İstanbul'u tanıyor musunuz? Bir mühendis gözü ile İstanbul hakkında ne düşünüyorsunuz?
İstanbul'a yaklaşık yirmi yıldır gelip gidiyorum. Kenti bir turist olarak epeyce zamandır tanıyorum. İstanbul büyüleyici bir şehir. Bir mühendis olarak tabiî ki Aya Sofya'dan ne kadar etkilendiğimi anlatmama imkan yok. Bu günün olanakları, modelleme teknikleri ile bile deprem kuşağında öyle bir kubbenin yapılabileceğini ispatlamak çok güç. Hele bundan bin beş yüz yıl önce, bir kule binaya adım atmamış, alçak yapılarda yaşayan insanların bu yapıdan ne kadar etkilendiklerini hayal bile edemiyorum.
Yapıların dışında İstanbul'da insanların çok önemli bir potansiyeli olduğuna inanıyorum. İşim gereği gerçekten çok seyahat ediyorum ve İstanbul ne doğuya, ne batıya benzemiyor. Kendine özgü bir ruhu olan, olağanüstü dinamik bir kent İstanbul.
Siz de İstanbul'da çalışmak istiyor musunuz?
Son onsekiz aydır İstanbul'a iş odaklı seyahatlerim sürüyor. Tabii ki bu kent için inşa etmeyi düşüyorum ve çok istiyorum. İstanbul'da Emre Arolat, Han Tümertekin ve Murat Tabanlıoğlu ile temaslarım sürüyor. Hepsi de çok yetenekli mimarlar ve başarılı işlere imza atıyorlar, onlarla işbirliği yapmak için sabırsızlanıyorum.
Yapı-Endüstri Merkezi'ndeki konferansınız "Yaratıcı Mimarlık için Mühendislik" başlığını taşıyor. Şu ana dek temaslarınızdan Türkiye'deki mimar ve mühendis ilişkisi hakkında bir fikir sahibi olabildiniz mi?

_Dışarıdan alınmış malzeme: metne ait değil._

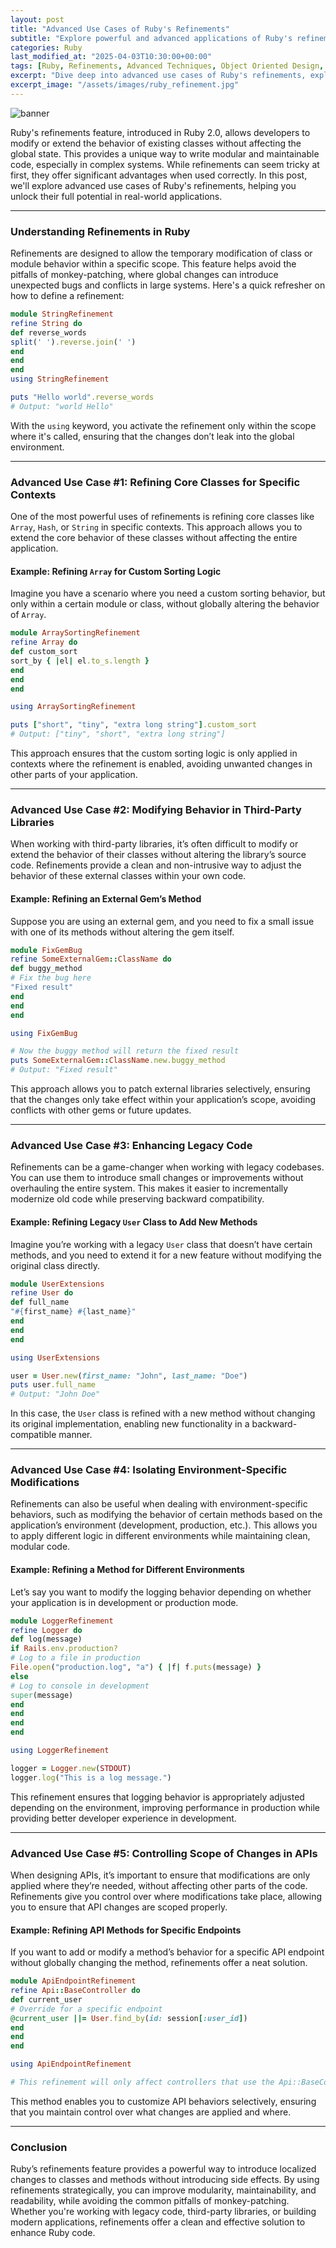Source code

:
 ```yaml
---
layout: post
title: "Advanced Use Cases of Ruby's Refinements"
subtitle: "Explore powerful and advanced applications of Ruby's refinements for cleaner, more modular code."
categories: Ruby
last_modified_at: "2025-04-03T10:30:00+00:00"
tags: [Ruby, Refinements, Advanced Techniques, Object Oriented Design, Modular Programming]
excerpt: "Dive deep into advanced use cases of Ruby's refinements, exploring how they can enhance code modularity and flexibility while maintaining backward compatibility."
excerpt_image: "/assets/images/ruby_refinement.jpg"
---
```


![banner](/assets/images/ruby_refinement.jpg)

Ruby's refinements feature, introduced in Ruby 2.0, allows developers to modify or extend the behavior of existing classes without affecting the global state. This provides a unique way to write modular and maintainable code, especially in complex systems. While refinements can seem tricky at first, they offer significant advantages when used correctly. In this post, we'll explore advanced use cases of Ruby's refinements, helping you unlock their full potential in real-world applications.

---

### Understanding Refinements in Ruby

Refinements are designed to allow the temporary modification of class or module behavior within a specific scope. This feature helps avoid the pitfalls of monkey-patching, where global changes can introduce unexpected bugs and conflicts in large systems. Here's a quick refresher on how to define a refinement:

```ruby
module StringRefinement
refine String do
def reverse_words
split(' ').reverse.join(' ')
end
end
end
using StringRefinement

puts "Hello world".reverse_words
# Output: "world Hello"
```

With the `using` keyword, you activate the refinement only within the scope where it's called, ensuring that the changes don’t leak into the global environment.

---

### Advanced Use Case #1: Refining Core Classes for Specific Contexts

One of the most powerful uses of refinements is refining core classes like `Array`, `Hash`, or `String` in specific contexts. This approach allows you to extend the core behavior of these classes without affecting the entire application.

#### Example: Refining `Array` for Custom Sorting Logic

Imagine you have a scenario where you need a custom sorting behavior, but only within a certain module or class, without globally altering the behavior of `Array`.

```ruby
module ArraySortingRefinement
refine Array do
def custom_sort
sort_by { |el| el.to_s.length }
end
end
end

using ArraySortingRefinement

puts ["short", "tiny", "extra long string"].custom_sort
# Output: ["tiny", "short", "extra long string"]
```

This approach ensures that the custom sorting logic is only applied in contexts where the refinement is enabled, avoiding unwanted changes in other parts of your application.

---

### Advanced Use Case #2: Modifying Behavior in Third-Party Libraries

When working with third-party libraries, it’s often difficult to modify or extend the behavior of their classes without altering the library’s source code. Refinements provide a clean and non-intrusive way to adjust the behavior of these external classes within your own code.

#### Example: Refining an External Gem’s Method

Suppose you are using an external gem, and you need to fix a small issue with one of its methods without altering the gem itself.

```ruby
module FixGemBug
refine SomeExternalGem::ClassName do
def buggy_method
# Fix the bug here
"Fixed result"
end
end
end

using FixGemBug

# Now the buggy method will return the fixed result
puts SomeExternalGem::ClassName.new.buggy_method
# Output: "Fixed result"
```

This approach allows you to patch external libraries selectively, ensuring that the changes only take effect within your application’s scope, avoiding conflicts with other gems or future updates.

---

### Advanced Use Case #3: Enhancing Legacy Code

Refinements can be a game-changer when working with legacy codebases. You can use them to introduce small changes or improvements without overhauling the entire system. This makes it easier to incrementally modernize old code while preserving backward compatibility.

#### Example: Refining Legacy `User` Class to Add New Methods

Imagine you’re working with a legacy `User` class that doesn’t have certain methods, and you need to extend it for a new feature without modifying the original class directly.

```ruby
module UserExtensions
refine User do
def full_name
"#{first_name} #{last_name}"
end
end
end

using UserExtensions

user = User.new(first_name: "John", last_name: "Doe")
puts user.full_name
# Output: "John Doe"
```

In this case, the `User` class is refined with a new method without changing its original implementation, enabling new functionality in a backward-compatible manner.

---

### Advanced Use Case #4: Isolating Environment-Specific Modifications

Refinements can also be useful when dealing with environment-specific behaviors, such as modifying the behavior of certain methods based on the application’s environment (development, production, etc.). This allows you to apply different logic in different environments while maintaining clean, modular code.

#### Example: Refining a Method for Different Environments

Let’s say you want to modify the logging behavior depending on whether your application is in development or production mode.

```ruby
module LoggerRefinement
refine Logger do
def log(message)
if Rails.env.production?
# Log to a file in production
File.open("production.log", "a") { |f| f.puts(message) }
else
# Log to console in development
super(message)
end
end
end
end

using LoggerRefinement

logger = Logger.new(STDOUT)
logger.log("This is a log message.")
```

This refinement ensures that logging behavior is appropriately adjusted depending on the environment, improving performance in production while providing better developer experience in development.

---

### Advanced Use Case #5: Controlling Scope of Changes in APIs

When designing APIs, it’s important to ensure that modifications are only applied where they’re needed, without affecting other parts of the code. Refinements give you control over where modifications take place, allowing you to ensure that API changes are scoped properly.

#### Example: Refining API Methods for Specific Endpoints

If you want to add or modify a method’s behavior for a specific API endpoint without globally changing the method, refinements offer a neat solution.

```ruby
module ApiEndpointRefinement
refine Api::BaseController do
def current_user
# Override for a specific endpoint
@current_user ||= User.find_by(id: session[:user_id])
end
end
end

using ApiEndpointRefinement

# This refinement will only affect controllers that use the Api::BaseController
```

This method enables you to customize API behaviors selectively, ensuring that you maintain control over what changes are applied and where.

---

### Conclusion

Ruby’s refinements feature provides a powerful way to introduce localized changes to classes and methods without introducing side effects. By using refinements strategically, you can improve modularity, maintainability, and readability, while avoiding the common pitfalls of monkey-patching. Whether you're working with legacy code, third-party libraries, or building modern applications, refinements offer a clean and effective solution to enhance Ruby code.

Çok yüzeysel olmakla birlikte bir fikir sahibi olduğuma inanıyorum. Mimarların ve mühendislerin işbirliğini kesintiye uğratan tanımlayamadığım, görünmez bir sınır olduğunu gözlemledim. Büyük olasılıkla bu durumdan hem mimarlar, hem de mühendisler sorumlu. Mimarlar ve mühendisler birbirini ve dolayısı ile yaptığımız yapıları geliştiren iki disiplini temsil ediyorlar. Bu ilişkide kopukluğun bedelini mal sahibi ve kullanıcı ödüyor. Biz ofis olarak hiçbir zaman birlikte çalıştığımız mimara, onun tasarım gücüne, tasarladığı yapının güzelliğine karşı eleştirel bir tavır takınmayız. Biz sürece dahil olduğumuz andan itibaren o süreci geliştirmeye, yapıya değer katmaya, olanaklar dahilinde fark yaratmaya çaba gösteririz. İstanbul'da ise hem mimarlarda, hem de mühendislerde bu iletişimin sınırlı olduğunu gözlemledim. Benim teknoloji ve tasarım konusunda dünyanın en önemli kentlerinden biri olan Londra'dan gelmem nedeni ile konuya bu şekilde yaklaştığımı düşünebilirsiniz. Ancak inanın doğru tasarım yaklaşımının mühendislikte de mimarlıkta da teknoloji ile ilişkisi çok sınırlı. Tüm dünyanın deneyimlediği her şeyi deneyimlememiz gerekmiyor. Yalnızca takım çalışmasına inanan, yapıyı verili durum dahilinde geliştiren bir işbirliği yaklaşımından bahsediyorum. Ben günümüzde mimarların mühendis gibi davranmaya çalışmalarının, mühendislerin ise kendini mimar sanmalarının meslek gelişimimiz önündeki en önemli engel olarak görüyorum.